Does anybody know how the Excel sheet near the end of the explanation video is achieved? What kind of setup is needed to analyze the run with such precision and with so many details? Thanks.
the first human to beat Super Mario Bros in 4 minutes and 55 seconds
That description doesn’t seem correct.
His time was 4:55.96.
If it takes me an hour and 57 minutes (aka 1.96 hours) to run 10 miles, I wouldn’t say I ran it “in one hour” just because it was under two. When using “in/within” don’t we have to round up?
Significant figures matter to some degree- while he’s not doing math, there’s never been anybody that’s finished SMB with a time that started with 4:55 anything. The next top five speed runs are all 4:56.x. Everybody’s really been fighting over measurements that involve a quarter of a second for the past year.

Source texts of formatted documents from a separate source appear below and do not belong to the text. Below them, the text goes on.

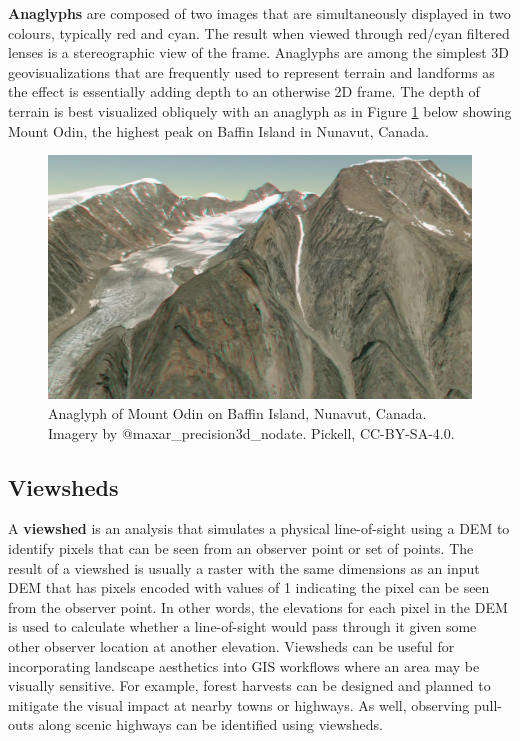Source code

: \documentclass[
]{book}
\begin{document}
\textbf{Anaglyphs} are composed of two images that are simultaneously displayed in two colours, typically red and cyan. The result when viewed through red/cyan filtered lenses is a stereographic view of the frame. Anaglyphs are among the simplest 3D geovisualizations that are frequently used to represent terrain and landforms as the effect is essentially adding depth to an otherwise 2D frame. The depth of terrain is best visualized obliquely with an anaglyph as in Figure \ref{fig:9-baffin-island-mount-odin-1} below showing Mount Odin, the highest peak on Baffin Island in Nunavut, Canada.

\begin{figure}
\includegraphics[width=0.75\linewidth]{images/09-baffin-island-mount-odin-1} \caption{Anaglyph of Mount Odin on Baffin Island, Nunavut, Canada. Imagery by @maxar_precision3d_nodate. Pickell, CC-BY-SA-4.0.}\label{fig:9-baffin-island-mount-odin-1}
\end{figure}

\hypertarget{viewsheds}{%
\subsection{Viewsheds}\label{viewsheds}}

A \textbf{viewshed} is an analysis that simulates a physical line-of-sight using a DEM to identify pixels that can be seen from an observer point or set of points. The result of a viewshed is usually a raster with the same dimensions as an input DEM that has pixels encoded with values of 1 indicating the pixel can be seen from the observer point. In other words, the elevations for each pixel in the DEM is used to calculate whether a line-of-sight would pass through it given some other observer location at another elevation. Viewsheds can be useful for incorporating landscape aesthetics into GIS workflows where an area may be visually sensitive. For example, forest harvests can be designed and planned to mitigate the visual impact at nearby towns or highways. As well, observing pull-outs along scenic highways can be identified using viewsheds.
\end{document}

So within the speedrun community, saying “it was a 1:55 run” means you finally got a score starting with that.
1st 4m 55s 913ms
2nd 4m 56s 245ms
3rd 4m 56s 528ms
4th 4m 56s 961ms
5th 4m 56s 978ms
5th 4m 56s 978ms
7th 4m 57s 144ms
8th 4m 57s 294ms
9th 4m 57s 543ms
However, your physical efforts of 1 hour and 57 minutes aren’t within the “Speed running community”. There’s no context for how fast you can or can’t run, so if you say you ran 10 miles in an hour, we can’t judge whether or not that scale is significant.
If you’re talking about elite marathon runners, when somebody finally runs “1:59 marathon”, it’ll be understood that it’s likely closer to 1:59.99, rather than 1:59.00
Granted, it’ll be referred to a “broke the 2-hour marathon mark” which could mean somebody ran it in 0:1.00, or 1:59.00, both are valid in that context. It may be more accurate to apply “Sub 4:56” but there are literal physical constraints on pixels and clocks here, so nobody’s doing a 4:50 or 4:53, for that matter.